En esta edición, conoceremos el testimonio de un padecimiento visto desde un punto de vista inocente. El de un niño de 10 años quién se acepta tal cual es y es feliz consigo mismo. A quién no le interesa la vanidad, pero ha recurrido al dermatólogo para cuidar su salud. Ha sido muy valiente durante todo el proceso y ahora sigue tan alegre como siempre de estar saludable y ser él mismo.

SkinNews: Leonel, cuéntanos ¿qué padecimiento tenías?

Leonel: Tenía un lunar en la cara.

S: ¿Era muy grande?

L: Sí, mucho. Casi de todo el cachete.

S: ¿Fue una condición con la que naciste o de pequeño te surgió?

L: Así nací

S:  ¿Te causaba algún tipo de incomodidad?

L: A mí me gustaba, pero los niños en la escuela me decían cosas. Pero tomamos la decisión de ir con el doctor porque me podía dar cáncer y era peligroso ese lunar.

S:  Cuéntanos qué te platicó el doctor respecto a tu padecimiento.

L: Me dijo que estaba bien, pero que por salud me lo tenían que quitar. Me explicó dos maneras de cirugía que me podía hacer, pero una era más peligrosa que la otra. Con la peligrosa me tenían que inyectar algo para inflarme el lunar, un expansor y después de 6 meses me lo tenían que arrancar, pero sólo era una vez.

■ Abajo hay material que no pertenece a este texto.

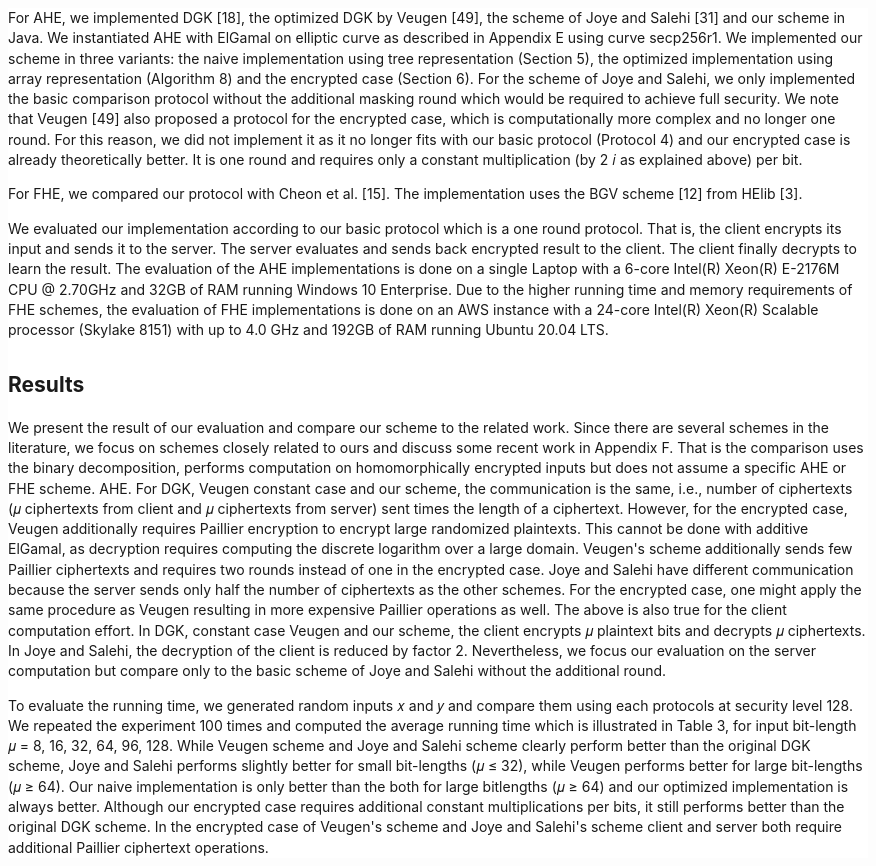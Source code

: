 For AHE, we implemented DGK [18], the optimized DGK by Veugen [49], the scheme of Joye and Salehi [31] and our scheme in Java. We instantiated AHE with ElGamal on elliptic curve as described in Appendix E using curve secp256r1. We implemented  our scheme in three variants: the naive implementation using tree representation (Section 5), the optimized implementation using array representation (Algorithm 8) and the encrypted case (Section 6). For the scheme of Joye and Salehi, we only implemented the basic comparison protocol without the additional masking round which would be required to achieve full security. We note that Veugen [49] also proposed a protocol for the encrypted case, which is computationally more complex and no longer one round. For this reason, we did not implement it as it no longer fits with our basic protocol (Protocol 4) and our encrypted case is already theoretically better. It is one round and requires only a constant multiplication (by 2 𝑖 as explained above) per bit.

For FHE, we compared our protocol with Cheon et al. [15]. The implementation uses the BGV scheme [12] from HElib [3].

We evaluated our implementation according to our basic protocol which is a one round protocol. That is, the client encrypts its input and sends it to the server. The server evaluates and sends back encrypted result to the client. The client finally decrypts to learn the result. The evaluation of the AHE implementations is done on a single Laptop with a 6-core Intel(R) Xeon(R) E-2176M CPU @ 2.70GHz and 32GB of RAM running Windows 10 Enterprise. Due to the higher running time and memory requirements of FHE schemes, the evaluation of FHE implementations is done on an AWS instance with a 24-core Intel(R) Xeon(R) Scalable processor (Skylake 8151) with up to 4.0 GHz and 192GB of RAM running Ubuntu 20.04 LTS.

## Results

We present the result of our evaluation and compare our scheme to the related work. Since there are several schemes in the literature, we focus on schemes closely related to ours and discuss some recent work in Appendix F. That is the comparison uses the binary decomposition, performs computation on homomorphically encrypted inputs but does not assume a specific AHE or FHE scheme. AHE. For DGK, Veugen constant case and our scheme, the communication is the same, i.e., number of ciphertexts (𝜇 ciphertexts from client and 𝜇 ciphertexts from server) sent times the length of a ciphertext. However, for the encrypted case, Veugen additionally requires Paillier encryption to encrypt large randomized plaintexts. This cannot be done with additive ElGamal, as decryption requires computing the discrete logarithm over a large domain. Veugen's scheme additionally sends few Paillier ciphertexts and requires two rounds instead of one in the encrypted case. Joye and Salehi have different communication because the server sends only half the number of ciphertexts as the other schemes. For the encrypted case, one might apply the same procedure as Veugen resulting in more expensive Paillier operations as well. The above is also true for the client computation effort. In DGK, constant case Veugen and our scheme, the client encrypts 𝜇 plaintext bits and decrypts 𝜇 ciphertexts. In Joye and Salehi, the decryption of the client is reduced by factor 2. Nevertheless, we focus our evaluation on the server computation but compare only to the basic scheme of Joye and Salehi without the additional round.

To evaluate the running time, we generated random inputs 𝑥 and 𝑦 and compare them using each protocols at security level 128. We repeated the experiment 100 times and computed the average running time which is illustrated in Table 3, for input bit-length 𝜇 = 8, 16, 32, 64, 96, 128. While Veugen scheme and Joye and Salehi scheme clearly perform better than the original DGK scheme, Joye and Salehi performs slightly better for small bit-lengths (𝜇 ≤ 32), while Veugen performs better for large bit-lengths (𝜇 ≥ 64). Our naive implementation is only better than the both for large bitlengths (𝜇 ≥ 64) and our optimized implementation is always better. Although our encrypted case requires additional constant multiplications per bits, it still performs better than the original DGK scheme. In the encrypted case of Veugen's scheme and Joye and Salehi's scheme client and server both require additional Paillier ciphertext operations.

S:  Y la alternativa que tú tomaste, ¿en qué consistió?

L: Eran varias cirugías, me lo fueron quitando con bisturí. Tuve 6 o 7 cirugías.

S: ¿Y qué otros productos te recetaron para complementar tu procedimiento?

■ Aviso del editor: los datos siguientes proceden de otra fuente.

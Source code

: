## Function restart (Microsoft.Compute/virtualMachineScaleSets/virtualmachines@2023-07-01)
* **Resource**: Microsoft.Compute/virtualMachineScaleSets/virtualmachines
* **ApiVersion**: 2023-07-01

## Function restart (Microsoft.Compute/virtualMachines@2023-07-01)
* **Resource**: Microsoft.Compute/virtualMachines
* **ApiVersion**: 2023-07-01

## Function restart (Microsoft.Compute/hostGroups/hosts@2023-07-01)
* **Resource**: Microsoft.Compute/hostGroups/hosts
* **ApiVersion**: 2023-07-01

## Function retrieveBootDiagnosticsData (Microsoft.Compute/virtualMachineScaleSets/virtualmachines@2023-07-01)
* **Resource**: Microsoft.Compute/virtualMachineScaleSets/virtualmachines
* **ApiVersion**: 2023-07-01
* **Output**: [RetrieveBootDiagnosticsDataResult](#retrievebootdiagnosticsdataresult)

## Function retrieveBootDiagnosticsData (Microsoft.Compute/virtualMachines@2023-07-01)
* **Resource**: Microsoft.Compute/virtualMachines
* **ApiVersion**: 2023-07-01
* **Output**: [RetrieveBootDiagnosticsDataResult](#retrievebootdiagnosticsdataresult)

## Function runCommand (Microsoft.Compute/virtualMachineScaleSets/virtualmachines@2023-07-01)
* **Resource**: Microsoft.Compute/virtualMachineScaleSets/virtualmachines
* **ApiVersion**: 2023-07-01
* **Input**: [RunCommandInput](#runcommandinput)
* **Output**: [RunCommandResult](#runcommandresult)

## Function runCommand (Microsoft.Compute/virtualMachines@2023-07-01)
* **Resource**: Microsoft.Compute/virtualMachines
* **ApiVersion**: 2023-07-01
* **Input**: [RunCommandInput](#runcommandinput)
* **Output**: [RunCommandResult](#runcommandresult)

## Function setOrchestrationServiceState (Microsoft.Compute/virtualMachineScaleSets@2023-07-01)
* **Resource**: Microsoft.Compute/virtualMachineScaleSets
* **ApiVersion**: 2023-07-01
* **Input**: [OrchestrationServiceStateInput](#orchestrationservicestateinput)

L: Me dio una pomada y antibiótico para el dolor.

S:  ¿Fueron dolorosas tus cirugías?

L: No mucho, al principio cuando me ponen la anestesia sí, porque es una inyección.

S:  ¿Qué te platicó el doctor sobre la recuperación de esta intervención?

L: Que ya no iba a tener lunar y después me iban a tratar la cicatriz que me quedó para que no se me viera ya. Ahorita ya no tengo nada de lunar.

S:  ¿Con qué te van a tratar la cicatriz?

L: Con láser. Ahorita no me tengo que exponer al sol y no puedo hacer ejercicio como en dos semanas; la última cirugía acaba de pasar.

S:  ¿Cómo te sientes ahora?

L; Muy bien, no se me nota mucho mi cicatriz. Me siento feliz sin el lunar y me dicen que está muy bien porque me podía enfermar.

 S:  ¿Cómo conociste al doctor Gabriel?

L: Por medio de un doctor de aquí de Atotonilco. El doctor Gabriel es muy amable.

Jorge Vargas, papá de Leonel nos platicó que ni las cirugías ni el tratamiento que está llevando a cabo Leonel han sido costosos, pues el doctor los apoya mucho. También nos comparte que estan muy contentos porque su hijo ya no tiene rastro de su lunar. Nos invita a prevenir y tratarse con tiempo cualquier enfermedad para evitar complicaciones.